• Exercise goal
Below are the entries; give again exactly the lines from the one mentioning "- [ ] Environment variables injected" through the one mentioning "- [ ] Health checks passing", inclusive.

• Source records
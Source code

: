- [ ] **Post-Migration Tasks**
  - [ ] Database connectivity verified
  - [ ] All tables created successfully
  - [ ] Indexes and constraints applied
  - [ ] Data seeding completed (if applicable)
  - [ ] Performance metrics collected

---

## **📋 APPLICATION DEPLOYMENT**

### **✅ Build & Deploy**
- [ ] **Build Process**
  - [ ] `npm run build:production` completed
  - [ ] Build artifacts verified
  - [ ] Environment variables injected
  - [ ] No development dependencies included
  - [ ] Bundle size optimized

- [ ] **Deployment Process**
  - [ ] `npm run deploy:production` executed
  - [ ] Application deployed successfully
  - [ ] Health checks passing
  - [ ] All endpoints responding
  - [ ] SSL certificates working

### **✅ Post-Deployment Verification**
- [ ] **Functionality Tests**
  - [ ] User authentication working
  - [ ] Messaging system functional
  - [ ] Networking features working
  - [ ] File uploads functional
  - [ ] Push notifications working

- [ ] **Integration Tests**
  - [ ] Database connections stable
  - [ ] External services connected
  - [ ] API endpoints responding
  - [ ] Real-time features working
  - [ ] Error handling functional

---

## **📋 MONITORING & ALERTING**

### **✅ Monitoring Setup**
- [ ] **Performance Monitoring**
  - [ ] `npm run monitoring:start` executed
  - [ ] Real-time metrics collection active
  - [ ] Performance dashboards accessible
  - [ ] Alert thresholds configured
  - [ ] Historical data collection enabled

• Written reply
  - [ ] Environment variables injected
  - [ ] No development dependencies included
  - [ ] Bundle size optimized

- [ ] **Deployment Process**
  - [ ] `npm run deploy:production` executed
  - [ ] Application deployed successfully
  - [ ] Health checks passing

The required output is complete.